Tags: server virtualization
The Non-Consolidating Consolidation
May 25th, 2010
OK. I admit it. Some of the best ideas (and epiphanies) I bring to my customers don’t come from me, but instead come from other customers. Case in point, I was recently having a conversation with a long time customer of mine who has, over the years, become a good friend, so we routinely bounce ideas off one another to make sure our math works out and we are not falling prey to the continual “marketecture” produced by most manufacturers out there.
He has a midsize shop: somewhere between 50 to 100 machines, SAP, Exchange, and the rest of the usual suspect applications and platforms one would expect from a “current” IT shop. He has been planning his big move into VMware and, in his typical fashion, has done maniacal research on the hardware and the processes to do the job right for the right price. He is not one to cut corners. So, my cell rings…
"Why would I buy 8 core Intel processors over 12 core AMD processors?" I started rattling off the typical reasons along the lines of comparing the new cores to what he already has on the floor, potential performance differences between the cores themselves, recent market movements (good or bad) of the two companies, etc. The reality is that VMware posts the relative performance of most of these platforms, so the conversation was largely academic in the end, but a good exercise none the less.

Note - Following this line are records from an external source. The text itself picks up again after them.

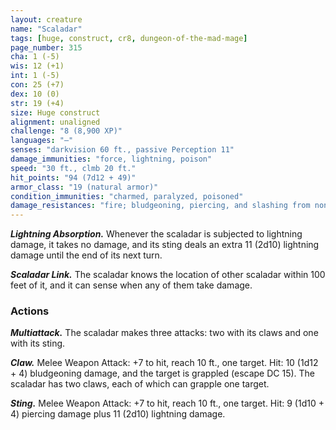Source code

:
 ```yaml
---
layout: creature
name: "Scaladar"
tags: [huge, construct, cr8, dungeon-of-the-mad-mage]
page_number: 315
cha: 1 (-5)
wis: 12 (+1)
int: 1 (-5)
con: 25 (+7)
dex: 10 (0)
str: 19 (+4)
size: Huge construct
alignment: unaligned
challenge: "8 (8,900 XP)"
languages: "—"
senses: "darkvision 60 ft., passive Perception 11"
damage_immunities: "force, lightning, poison"
speed: "30 ft., clmb 20 ft."
hit_points: "94 (7d12 + 49)"
armor_class: "19 (natural armor)"
condition_immunities: "charmed, paralyzed, poisoned"
damage_resistances: "fire; bludgeoning, piercing, and slashing from nonmagical attacks"
---
```


***Lightning Absorption.*** Whenever the scaladar is subjected to lightning damage, it takes no damage, and its sting deals an extra 11 (2d10) lightning damage until the end of its next turn.

***Scaladar Link.*** The scaladar knows the location of other scaladar within 100 feet of it, and it can sense when any of them take damage.

### Actions

***Multiattack.*** The scaladar makes three attacks: two with its claws and one with its sting.

***Claw.*** Melee Weapon Attack: +7 to hit, reach 10 ft., one target. Hit: 10 (1d12 + 4) bludgeoning damage, and the target is grappled (escape DC 15). The scaladar has two claws, each of which can grapple one target.

***Sting.*** Melee Weapon Attack: +7 to hit, reach 10 ft., one target. Hit: 9 (1d10 + 4) piercing damage plus 11 (2d10) lightning damage.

But then I did the math. He was planning on buying 3 or 4 new machines to virtualize about 80% of his existing machines. Even if he bought two-way machines and three of them, that’s 72 cores! Since many of his machines are single processor, lower frequency, single core, computationally speaking, he potentially has more computational density in the 3 new machines (definitely if he goes with four new machines) than in the roughly 70 machines we are talking about virtualizing. While the RAM story may not be as straightforward, it seems like virtualization is now the only way to go to even remotely get your bang from your buck in the server space.
I appreciate the pessimists who will rattle off reasons such as application support from the software manufacturers, weird hardware requirements like license “dongles”, and… uh… OK, I can’t think of any other real reason. The reality is, the software companies are caving in every day to the masses demanding virtualized support.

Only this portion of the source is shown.